Panic took over my heart as I played the past in my head and contemplated the next four years. FOUR YEARS! That’s all I had left. He was graduating the eighth grade and four years was hardly enough time to cram in everything I still I wanted to teach him. As the years had passed, I would tell myself he was too little to learn this or there was still so much time to show him that, but now, as my time was swirling by, I was questioning all I wanted him to know.
Did I love him enough? Was his childhood good? Did I show him how to fight adversity and never give up? Had I scarred him for life because I wasn’t present enough – or maybe too present?! Did I allow him to learn lessons he needed? And now as he entered adulthood, was I allowing him to grow into a man or stifling him? Was I a helicopter parent, and now he’ll grow up to be a poor adult who lives on my couch and never leaves?

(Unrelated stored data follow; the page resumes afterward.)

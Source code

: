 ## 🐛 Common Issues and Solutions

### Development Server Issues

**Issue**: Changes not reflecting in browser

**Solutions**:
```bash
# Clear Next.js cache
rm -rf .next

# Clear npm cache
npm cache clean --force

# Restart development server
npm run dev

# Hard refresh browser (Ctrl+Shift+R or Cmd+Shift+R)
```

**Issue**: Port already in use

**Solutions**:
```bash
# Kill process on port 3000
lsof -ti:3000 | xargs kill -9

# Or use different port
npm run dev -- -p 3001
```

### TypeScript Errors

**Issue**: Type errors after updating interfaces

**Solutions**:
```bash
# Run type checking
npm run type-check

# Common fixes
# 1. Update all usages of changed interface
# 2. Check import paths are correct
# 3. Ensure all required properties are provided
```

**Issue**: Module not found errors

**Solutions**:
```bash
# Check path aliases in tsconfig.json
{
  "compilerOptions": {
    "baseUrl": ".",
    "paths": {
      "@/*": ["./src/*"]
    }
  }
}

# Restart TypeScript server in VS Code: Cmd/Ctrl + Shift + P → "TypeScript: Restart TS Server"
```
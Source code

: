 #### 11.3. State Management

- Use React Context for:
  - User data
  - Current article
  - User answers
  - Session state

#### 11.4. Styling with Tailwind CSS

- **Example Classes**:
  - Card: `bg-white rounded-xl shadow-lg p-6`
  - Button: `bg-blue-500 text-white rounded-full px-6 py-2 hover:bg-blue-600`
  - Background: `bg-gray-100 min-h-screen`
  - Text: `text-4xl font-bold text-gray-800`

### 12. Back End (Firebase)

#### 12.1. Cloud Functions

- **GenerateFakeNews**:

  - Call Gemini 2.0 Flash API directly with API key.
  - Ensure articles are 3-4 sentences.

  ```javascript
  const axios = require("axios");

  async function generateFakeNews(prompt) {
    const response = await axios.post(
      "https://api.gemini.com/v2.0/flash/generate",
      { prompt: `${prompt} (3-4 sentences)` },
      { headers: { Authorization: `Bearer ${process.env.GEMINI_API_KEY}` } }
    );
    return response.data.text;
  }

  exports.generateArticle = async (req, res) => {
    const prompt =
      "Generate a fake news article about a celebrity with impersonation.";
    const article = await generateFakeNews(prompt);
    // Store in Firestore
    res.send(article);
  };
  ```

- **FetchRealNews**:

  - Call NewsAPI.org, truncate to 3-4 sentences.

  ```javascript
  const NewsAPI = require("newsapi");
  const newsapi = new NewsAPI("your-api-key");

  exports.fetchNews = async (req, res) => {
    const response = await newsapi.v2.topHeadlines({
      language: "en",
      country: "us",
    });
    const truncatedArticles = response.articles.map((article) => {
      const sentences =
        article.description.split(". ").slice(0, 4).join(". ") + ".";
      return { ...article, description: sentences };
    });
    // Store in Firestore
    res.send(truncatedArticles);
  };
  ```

That night, after I watched him walk across the stage at his 8th grade promotion, and even more memories came flooding to the forefront of my mind, I had a revelation of sorts. I could either live in the memories of the past, constantly wondering if I’d done enough, or I could get busy enjoying the time I still had with him while appreciating all I’ve learned and taught him along the way. I didn’t want to live in the past or be afraid of the future. I want to enjoy each milestone, because, the fact is…it IS short! And yes, he may only have four years under my roof but in all reality, I will always have him. I will forever be his mom and I have so many wonderful things to look forward to. I will be there as he navigates high school and as he scores his first goal with his high school soccer team. I’ll be there to help him get ready for his first prom and his first homecoming. I will help him pick out his first car, apply for his first job, and cash his first paycheck. These are the first of many wonderfully awesome things he still has to experience and I get to be there!
The truth is, I will not always be with him physically, but some small part of me – the good parts and the bad, and probably the parts of me that frustrated him the most, those parts will go on with him. He’ll use words I have used. He’ll see the world through his own eyes but parts through lenses I have taught him. He will pick his own path but will no doubt consider paths he’s seen me take.
So, mommies of toddlers, school age kids, or high schoolers like mine…will you do me a favor? Will you decide today to enjoy where your child is right now? Will you try not to stress about how fast time is going (or how slow)? Life is fun, and life is all you make it. So, soak it all in, cherish the memories, but never take for granted the precious gift that is…right now.